Kaçan şutu bile alkışlamaktan çekinmemeliyiz, oyuncularımızın her koşulda arkalarında olduğumuzu hissettirmeliyiz.
Top rakibe geçtiği anda, "Bordo Mavi" diye tezahüratta bulunmak, yurt dışında Türkçe bilmeyen bir yabancıyla bağıra bağıra Türkçe konuşmak kadar anlamsızdır.
Onlar, “ıslıklar ve uğultularla” karşılandığında şaşıracaklar, setlerini oynarken zorlanacaklardır.
Şimdi "Bordo Mavi’ye karşı mısın” gibi soruları belirebilir zihinlerinizde, hemen açıklayayım.
Dostlar,
Molalar, devre arası ve maç sonu var. 1 dakikalık mola boyunca salon hoparlörlerinden yapılacak müzik yayınını bastıracak kadar kuvvetli "Bordo Mavi" diye de bağırılır başka şeyler de... Hele maç kazanıldıktan sonra salon, festival alanına çevrilebilir. Elde edilen başarıyı doyasıya kutlarken marşlarımızın-tezahüratlarımızın söylenmesine tabii ki karşı değilim.

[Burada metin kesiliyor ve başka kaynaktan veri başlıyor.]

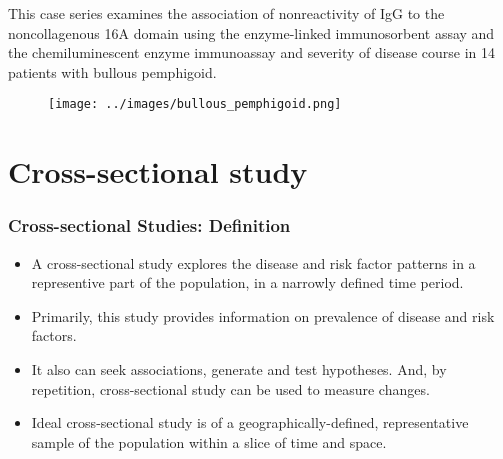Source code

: \documentclass[table,10pt]{beamer}
\begin{document}
\begin{CJK*}{UTF8}{gbsn}
\begin{frame}[t]
This case series examines the association of nonreactivity of IgG to the 
noncollagenous 16A domain using the enzyme-linked immunosorbent assay and 
the chemiluminescent enzyme immunoassay and severity of disease course in 
14 patients with bullous pemphigoid.

\begin{figure}
\texttt{[image: ../images/bullous\_pemphigoid.png]}
\end{figure}
\end{frame}

\section{Cross-sectional study}

\begin{frame}[t]
\frametitle{Cross-sectional Studies: Definition}
\begin{itemize}
	\item A cross-sectional study explores the disease and risk factor 
		patterns in a representive part of the population, in a 
		narrowly defined time period.
	\item Primarily, this study provides information on \alert{prevalence} 
		of disease and risk factors.
	\item It also can seek associations, generate and test hypotheses. And, 
		by repetition, cross-sectional study can be used to measure 
		changes.
	\item Ideal cross-sectional study is of a geographically-defined, 
		representative sample of the population within a slice of 
		time and space.    
\end{itemize}
\end{frame}


\end{CJK*}
\end{document}

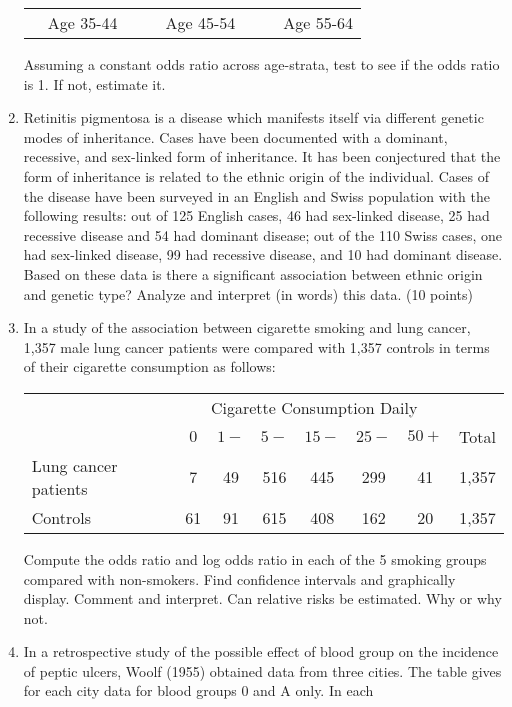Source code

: \documentclass[12pt]{article}
\begin{document}
\begin{enumerate}[Problem 1.]
\begin{center}
\begin{tabular}{lllclllclll}
& \multicolumn{2}{c}{Age 35-44} &&& \multicolumn{2}{c}{Age 45-54}
&&& \multicolumn{2}{c}{Age 55-64}
\end{tabular}
\end{center}
Assuming a constant odds ratio across age-strata, test to see if the
odds ratio is 1.  If not, estimate it.
\item Retinitis pigmentosa is a disease which manifests itself via
  different genetic modes of inheritance.  Cases have been documented
  with a dominant, recessive, and sex-linked form of inheritance.  It
  has been conjectured that the form of inheritance is related to the
  ethnic origin of the individual.  Cases of the disease have been
  surveyed in an English and Swiss population with the following
  results: out of 125 English cases, 46 had sex-linked disease, 25 had
  recessive disease and 54 had dominant disease; out of the 110 Swiss
  cases, one had sex-linked disease, 99 had recessive disease, and 10
  had dominant disease.  Based on these data is there a significant
  association between ethnic origin and genetic type?  Analyze and
  interpret (in words) this data. (10 points)
\item In a study of the association between cigarette smoking and lung
  cancer, 1,357 male lung cancer patients were compared with 1,357
  controls in terms of their cigarette consumption as follows:
\begin{center}
\begin{tabular}{lccccccc} \hline
& \multicolumn{6}{c}{Cigarette Consumption Daily} & \\
& $0$ & $1-$ & $5-$ & $15-$ & $25-$ & $50+$ & Total \\ \hline
Lung cancer patients & 7 & 49 & 516 & 445 & 299 & 41 & 1,357 \vspace{+0.10in}
\\
Controls & 61 & 91 & 615 & 408 & 162 & 20 & 1,357  \vspace{+0.05in} \\
\hline
\end{tabular}
\end{center}
Compute the odds ratio and log odds ratio in each of the 5 smoking groups
compared with non-smokers.  Find confidence intervals and graphically
display. Comment and interpret.  Can relative risks be estimated.  Why or
why not.
\item In a retrospective study of the possible effect of blood group on the
incidence of peptic ulcers, Woolf (1955) obtained data from three cities.
The table gives for each city data for blood groups 0 and A only.  In each

\end{enumerate}
\end{document}
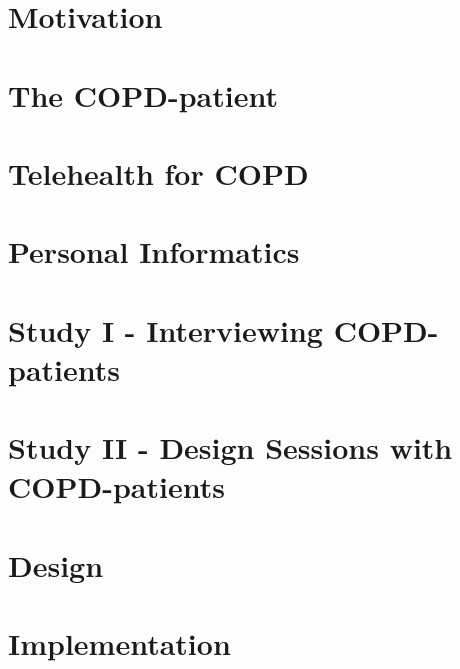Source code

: 
\usepackage{booktabs} %


\cleardoublepage
\cleardoublepage

\cleardoublepage

\begin{KeepFromToc}
	\tableofcontents
\end{KeepFromToc}

\chapter{Motivation}



\chapter{The COPD-patient}


\chapter{Telehealth for COPD}





\chapter{Personal Informatics}



\chapter{Study I - Interviewing COPD-patients} 



\chapter{Study II - Design Sessions with COPD-patients}


\chapter{Design}

\chapter{Implementation}

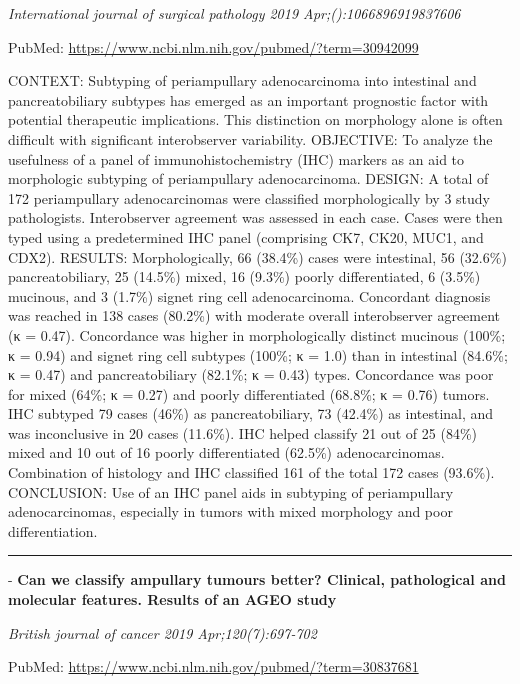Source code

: \documentclass[]{article}
\begin{document}
\emph{International journal of surgical pathology 2019
Apr;():1066896919837606}

PubMed: \url{https://www.ncbi.nlm.nih.gov/pubmed/?term=30942099}

CONTEXT: Subtyping of periampullary adenocarcinoma into intestinal and
pancreatobiliary subtypes has emerged as an important prognostic factor
with potential therapeutic implications. This distinction on morphology
alone is often difficult with significant interobserver variability.
OBJECTIVE: To analyze the usefulness of a panel of immunohistochemistry
(IHC) markers as an aid to morphologic subtyping of periampullary
adenocarcinoma. DESIGN: A total of 172 periampullary adenocarcinomas
were classified morphologically by 3 study pathologists. Interobserver
agreement was assessed in each case. Cases were then typed using a
predetermined IHC panel (comprising CK7, CK20, MUC1, and CDX2). RESULTS:
Morphologically, 66 (38.4\%) cases were intestinal, 56 (32.6\%)
pancreatobiliary, 25 (14.5\%) mixed, 16 (9.3\%) poorly differentiated, 6
(3.5\%) mucinous, and 3 (1.7\%) signet ring cell adenocarcinoma.
Concordant diagnosis was reached in 138 cases (80.2\%) with moderate
overall interobserver agreement (κ = 0.47). Concordance was higher in
morphologically distinct mucinous (100\%; κ = 0.94) and signet ring cell
subtypes (100\%; κ = 1.0) than in intestinal (84.6\%; κ = 0.47) and
pancreatobiliary (82.1\%; κ = 0.43) types. Concordance was poor for
mixed (64\%; κ = 0.27) and poorly differentiated (68.8\%; κ = 0.76)
tumors. IHC subtyped 79 cases (46\%) as pancreatobiliary, 73 (42.4\%) as
intestinal, and was inconclusive in 20 cases (11.6\%). IHC helped
classify 21 out of 25 (84\%) mixed and 10 out of 16 poorly
differentiated (62.5\%) adenocarcinomas. Combination of histology and
IHC classified 161 of the total 172 cases (93.6\%). CONCLUSION: Use of
an IHC panel aids in subtyping of periampullary adenocarcinomas,
especially in tumors with mixed morphology and poor differentiation.

{}

{}

\begin{center}\rule{0.5\linewidth}{\linethickness}\end{center}

 - \textbf{Can we classify ampullary tumours better? Clinical,
pathological and molecular features. Results of an AGEO study}

\emph{British journal of cancer 2019 Apr;120(7):697-702}

PubMed: \url{https://www.ncbi.nlm.nih.gov/pubmed/?term=30837681}
\end{document}
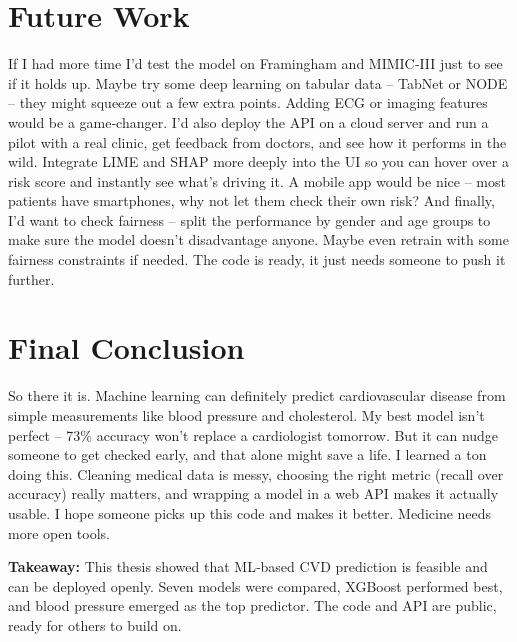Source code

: \documentclass[11pt, a4paper, oneside]{book}
\begin{document}
\section{Future Work}
If I had more time I’d test the model on Framingham and MIMIC‑III just to see if it holds up. Maybe try some deep learning on tabular data – TabNet or NODE – they might squeeze out a few extra points. Adding ECG or imaging features would be a game‑changer. I’d also deploy the API on a cloud server and run a pilot with a real clinic, get feedback from doctors, and see how it performs in the wild. Integrate LIME and SHAP more deeply into the UI so you can hover over a risk score and instantly see what’s driving it. A mobile app would be nice – most patients have smartphones, why not let them check their own risk? And finally, I’d want to check fairness – split the performance by gender and age groups to make sure the model doesn’t disadvantage anyone. Maybe even retrain with some fairness constraints if needed. The code is ready, it just needs someone to push it further.

\section{Final Conclusion}
So there it is. Machine learning can definitely predict cardiovascular disease from simple measurements like blood pressure and cholesterol. My best model isn’t perfect – 73\% accuracy won’t replace a cardiologist tomorrow. But it can nudge someone to get checked early, and that alone might save a life. I learned a ton doing this. Cleaning medical data is messy, choosing the right metric (recall over accuracy) really matters, and wrapping a model in a web API makes it actually usable. I hope someone picks up this code and makes it better. Medicine needs more open tools.

\begin{takeaway}
\textbf{Takeaway:} This thesis showed that ML‑based CVD prediction is feasible and can be deployed openly. Seven models were compared, XGBoost performed best, and blood pressure emerged as the top predictor. The code and API are public, ready for others to build on.
\end{takeaway}
\end{document}
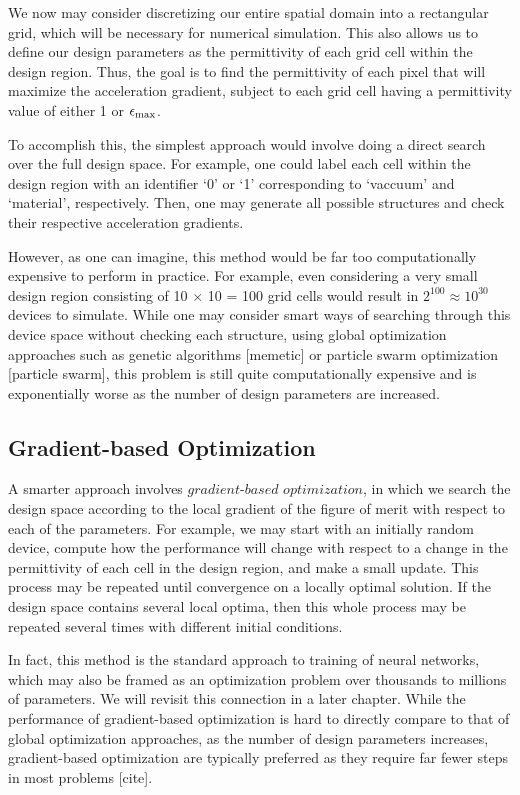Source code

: We now may consider discretizing our entire spatial domain into a rectangular grid, which will be necessary for numerical simulation.
This also allows us to define our design parameters as the permittivity of each grid cell within the design region.  Thus, the goal is to find the permittivity of each pixel that will maximize the acceleration gradient, subject to each grid cell having a permittivity value of either 1 or $\epsilon_\textrm{max}$.

To accomplish this, the simplest approach would involve doing a direct search over the full design space.  For example, one could label each cell within the design region with an identifier `0' or `1' corresponding to `vaccuum' and `material', respectively.  Then, one may generate all possible structures and check their respective acceleration gradients.

However, as one can imagine, this method would be far too computationally expensive to perform in practice.
For example, even considering a very small design region consisting of 10 $\times$ 10 = 100 grid cells would result in $2^{100} \approx 10^{30}$ devices to simulate.
While one may consider smart ways of searching through this device space without checking each structure, using global optimization approaches such as genetic algorithms [memetic] or particle swarm optimization [particle swarm], this problem is still quite computationally expensive and is exponentially worse as the number of design parameters are increased.

\subsection{Gradient-based Optimization}

A smarter approach involves $\textit{gradient-based optimization}$, in which we search the design space according to the local gradient of the figure of merit with respect to each of the parameters.
For example, we may start with an initially random device, compute how the performance will change with respect to a change in the permittivity of each cell in the design region, and make a small update.
This process may be repeated until convergence on a locally optimal solution.
If the design space contains several local optima, then this whole process may be repeated several times with different initial conditions.

In fact, this method is the standard approach to training of neural networks, which may also be framed as an optimization problem over thousands to millions of parameters.
We will revisit this connection in a later chapter.
While the performance of gradient-based optimization is hard to directly compare to that of global optimization approaches, as the number of design parameters increases, gradient-based optimization are typically preferred as they require far fewer steps in most problems [cite].

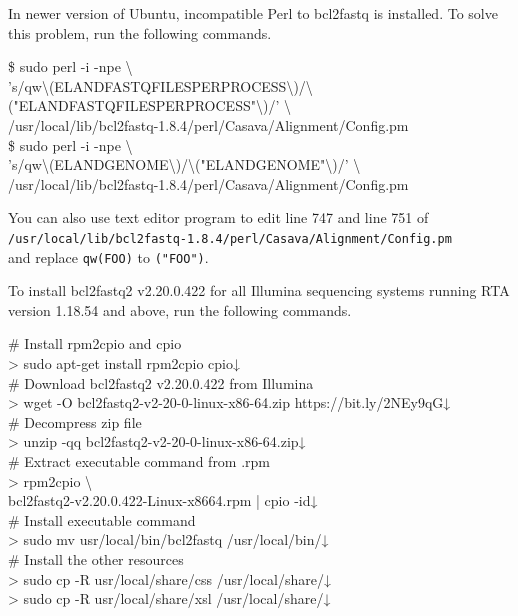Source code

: \documentclass[titlepage,10pt,a4paper,english]{jsbook}
\newenvironment{cmd}{\begin{oframed}\raggedright\ttfamily\footnotesize\setlength{\baselineskip}{1.4em}}{\end{oframed}\vspace{-1em}}
\begin{document}
In newer version of Ubuntu, incompatible Perl to bcl2fastq is installed.
To solve this problem, run the following commands.

\begin{cmd}
\$ sudo perl -i -npe {\textbackslash}\\
's/qw{\textbackslash}(ELAND{\textunderscore}FASTQ{\textunderscore}FILES{\textunderscore}PER{\textunderscore}PROCESS{\textbackslash})/{\textbackslash}("ELAND{\textunderscore}FASTQ{\textunderscore}FILES{\textunderscore}PER{\textunderscore}PROCESS"{\textbackslash})/' {\textbackslash}\\
/usr/local/lib/bcl2fastq-1.8.4/perl/Casava/Alignment/Config.pm\\
\$ sudo perl -i -npe {\textbackslash}\\
's/qw{\textbackslash}(ELAND{\textunderscore}GENOME{\textbackslash})/{\textbackslash}("ELAND{\textunderscore}GENOME"{\textbackslash})/' {\textbackslash}\\
/usr/local/lib/bcl2fastq-1.8.4/perl/Casava/Alignment/Config.pm
\end{cmd}

You can also use text editor program to edit line 747 and line 751 of\\
\texttt{/usr/local/lib/bcl2fastq-1.8.4/perl/Casava/Alignment/Config.pm}\\
and replace \texttt{qw(FOO)} to \texttt{("FOO")}.

To install bcl2fastq2 v2.20.0.422 for all Illumina sequencing systems running RTA version 1.18.54 and above, run the following commands.

\begin{cmd}
\# Install rpm2cpio and cpio\\
{\textgreater} sudo apt-get install rpm2cpio cpio↓\\
\# Download bcl2fastq2 v2.20.0.422 from Illumina\\
{\textgreater} wget -O bcl2fastq2-v2-20-0-linux-x86-64.zip https://bit.ly/2NEy9qG↓\\
\# Decompress zip file\\
{\textgreater} unzip -qq bcl2fastq2-v2-20-0-linux-x86-64.zip↓\\
\# Extract executable command from .rpm\\
{\textgreater} rpm2cpio {\textbackslash}\\
bcl2fastq2-v2.20.0.422-Linux-x86{\textunderscore}64.rpm | cpio -id↓\\
\# Install executable command\\
{\textgreater} sudo mv usr/local/bin/bcl2fastq /usr/local/bin/↓\\
\# Install the other resources\\
{\textgreater} sudo cp -R usr/local/share/css /usr/local/share/↓\\
{\textgreater} sudo cp -R usr/local/share/xsl /usr/local/share/↓
\end{cmd}
\end{document}
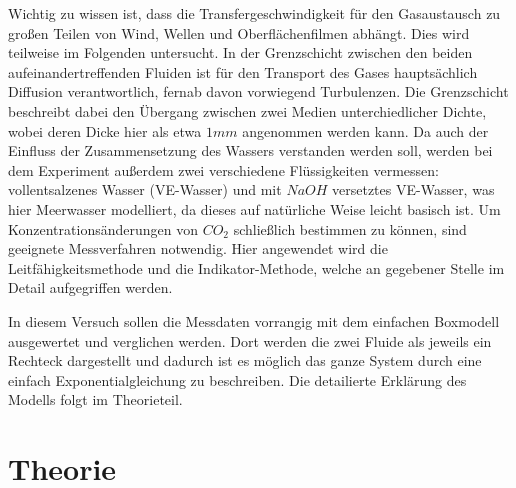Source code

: \documentclass[12pt]{article}
\begin{document}
Wichtig zu wissen ist, dass die Transfergeschwindigkeit für den Gasaustausch zu großen Teilen von Wind, Wellen und Oberflächenfilmen abhängt. Dies wird teilweise im Folgenden untersucht. In der Grenzschicht zwischen den beiden aufeinandertreffenden Fluiden ist für den Transport des Gases hauptsächlich Diffusion verantwortlich, fernab davon vorwiegend Turbulenzen. Die Grenzschicht beschreibt dabei den Übergang zwischen zwei Medien unterchiedlicher Dichte, wobei deren Dicke hier als etwa $1 mm$ angenommen werden kann.
Da auch der Einfluss der Zusammensetzung des Wassers verstanden werden soll, werden bei dem Experiment außerdem zwei verschiedene Flüssigkeiten vermessen: vollentsalzenes Wasser (VE-Wasser) und mit $NaOH$ versetztes VE-Wasser, was hier Meerwasser modelliert, da dieses auf natürliche Weise leicht basisch ist. Um Konzentrationsänderungen von $CO_2$ schließlich bestimmen zu können, sind geeignete Messverfahren notwendig. Hier angewendet wird die Leitfähigkeitsmethode und die Indikator-Methode, welche an gegebener Stelle im Detail aufgegriffen werden.

In diesem Versuch sollen die Messdaten vorrangig mit dem einfachen Boxmodell ausgewertet und verglichen werden. Dort werden die zwei Fluide als jeweils ein Rechteck dargestellt und dadurch ist es möglich das ganze System durch eine einfach Exponentialgleichung zu beschreiben. Die detailierte Erklärung des Modells folgt im Theorieteil.

\section{Theorie}\label{1}
\end{document}
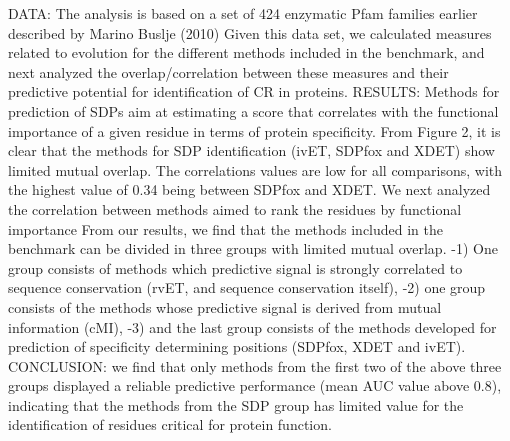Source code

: DATA: The analysis is based on a set of 424 enzymatic Pfam families earlier described by Marino Buslje (2010)  \cite{teppa2012disentangling}
Given this data set, we calculated measures related to evolution for the different methods included in the benchmark, and next analyzed the overlap/correlation between these measures and their predictive potential for identification of CR in proteins. \cite{teppa2012disentangling}
RESULTS:
	Methods for prediction of SDPs aim at estimating a score that correlates with the functional importance of a given residue in terms of protein specificity. \cite{teppa2012disentangling}
	From Figure 2, it is clear that the methods for SDP identification (ivET, SDPfox and XDET) show limited mutual overlap. The correlations values are low for all comparisons, with the highest value of 0.34 being between SDPfox and XDET. \cite{teppa2012disentangling}
	 We next analyzed the correlation between methods aimed to rank the residues by functional importance \cite{teppa2012disentangling}
	From our results, we find that the methods included in the benchmark can be divided in three groups with limited mutual overlap.  \cite{teppa2012disentangling}
		-1) One group consists of methods which predictive signal is strongly correlated to sequence conservation (rvET, and sequence conservation itself),  \cite{teppa2012disentangling}
		-2) one group consists of the methods whose predictive signal is derived from mutual information (cMI),  \cite{teppa2012disentangling}
		-3) and the last group consists of the methods developed for prediction of specificity determining positions (SDPfox, XDET and ivET). \cite{teppa2012disentangling}
	CONCLUSION:  we find that only methods from the first two of the above three groups displayed a reliable predictive performance (mean AUC value above 0.8), indicating that the methods from the SDP group has limited value for the identification of residues critical for protein function. \cite{teppa2012disentangling}

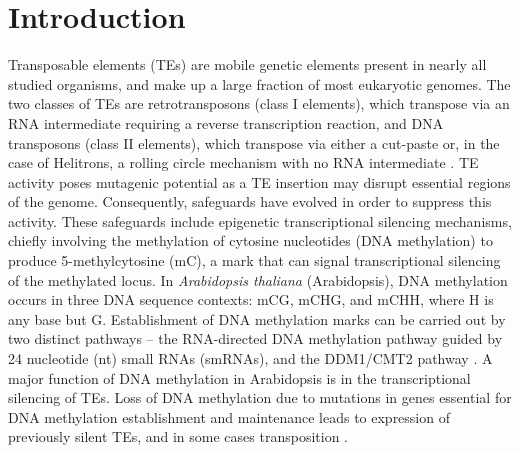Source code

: \documentclass[12pt]{article}
\begin{document}
\section{Introduction}

Transposable elements (TEs) are mobile genetic elements present in
nearly all studied organisms, and make up a large fraction of most
eukaryotic genomes. The two classes of TEs are retrotransposons (class
I elements), which transpose via an RNA intermediate requiring a
reverse transcription reaction, and DNA transposons (class II
elements), which transpose via either a cut-paste or, in the case of
Helitrons, a rolling circle mechanism with no RNA intermediate
\cite{Wicker:2007en}. TE activity poses mutagenic potential as a TE
insertion may disrupt essential regions of the genome. Consequently,
safeguards have evolved in order to suppress this activity. These
safeguards include epigenetic transcriptional silencing mechanisms,
chiefly involving the methylation of cytosine nucleotides (DNA
methylation) to produce 5-methylcytosine (mC), a mark that can signal
transcriptional silencing of the methylated locus. In
\emph{Arabidopsis thaliana }(Arabidopsis), DNA methylation occurs in
three DNA sequence contexts: mCG, mCHG, and mCHH, where H is any base
but G. Establishment of DNA methylation marks can be carried out by
two distinct pathways -- the RNA-directed DNA methylation pathway
guided by 24 nucleotide (nt) small RNAs (smRNAs), and the DDM1/CMT2
pathway \cite{Zemach:2013dj, Matzke:2014ek}. A major function of DNA
methylation in Arabidopsis is in the transcriptional silencing of TEs.
Loss of DNA methylation due to mutations in genes essential for DNA
methylation establishment and maintenance leads to expression of
previously silent TEs, and in some cases transposition
\cite{Mirouze:2009km, Miura:2001eg, Saze:2003du, Lippman:2004cm,
  Jeddeloh:1999gu, Zemach:2013dj}.
\end{document}
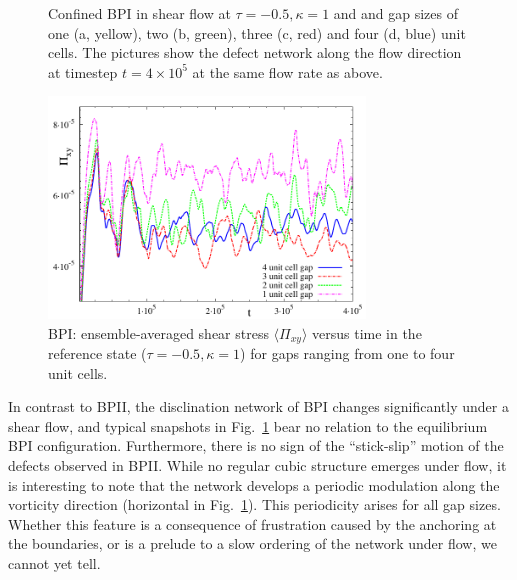 \documentclass[12pt,twoside]{iopart}
\newcommand{\ex}[1]{\times10^{#1}}
\begin{document}
\begin{figure}[h]
\caption{Confined BPI in shear flow at $\tau=-0.5, \kappa=1$ and and gap sizes of one (a, yellow), two (b, green), three (c, red) and four (d, blue) unit cells. The pictures show the defect network along the flow direction at timestep $t=4\ex{5}$ at the same flow rate as above.}
\label{fig4}
\end{figure}


\begin{figure}[h]
\centering
\includegraphics[width=0.75\textwidth]{stress_bp1_fbc.pdf}
\caption{BPI: ensemble-averaged shear stress $\langle \Pi_{xy}\rangle$
versus time in the reference state ($\tau=-0.5, \kappa=1$) for gaps
ranging from one to four unit cells.}
\label{fig5}
\end{figure}

In contrast to BPII, the disclination network of BPI changes significantly
under a shear flow, and typical snapshots in Fig.~\ref{fig4} bear no
relation to the equilibrium BPI configuration. Furthermore, there is no sign of the ``stick-slip'' motion of the defects observed in BPII. While no regular cubic structure emerges under flow, it is interesting to note that the network develops a periodic modulation along the vorticity direction (horizontal in Fig.~\ref{fig4}). This periodicity arises for all gap sizes. Whether this feature is a consequence of frustration caused by the anchoring at the boundaries, or is a prelude to a slow ordering of the network under flow, we cannot yet tell.
\end{document}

Ve bir de kronik sorunumuz… Aslında bizimle birlikte ülkemizdeki birçok salonda gözlemlediğim, enteresan bir nokta. Futbolda penaltı öncesi "ooo…" diye bağırıp golü beklemek vardır ya… Basketbolda, serbest atış atan oyuncumuza, bu sesler eziyet gibi gelir.
Evet, eziyet!
Çünkü serbest atış konsantrasyon işi. O esnada sessiz kalmak oyuncumuza yapılacak en büyük yardımdır. Sayıya çevrildiğinde oturduğumuz koltuklardan zıplayıp ve alkışlarla tebrik etmeliyiz. Atış kaçsa da alkışla moral vermeliyiz.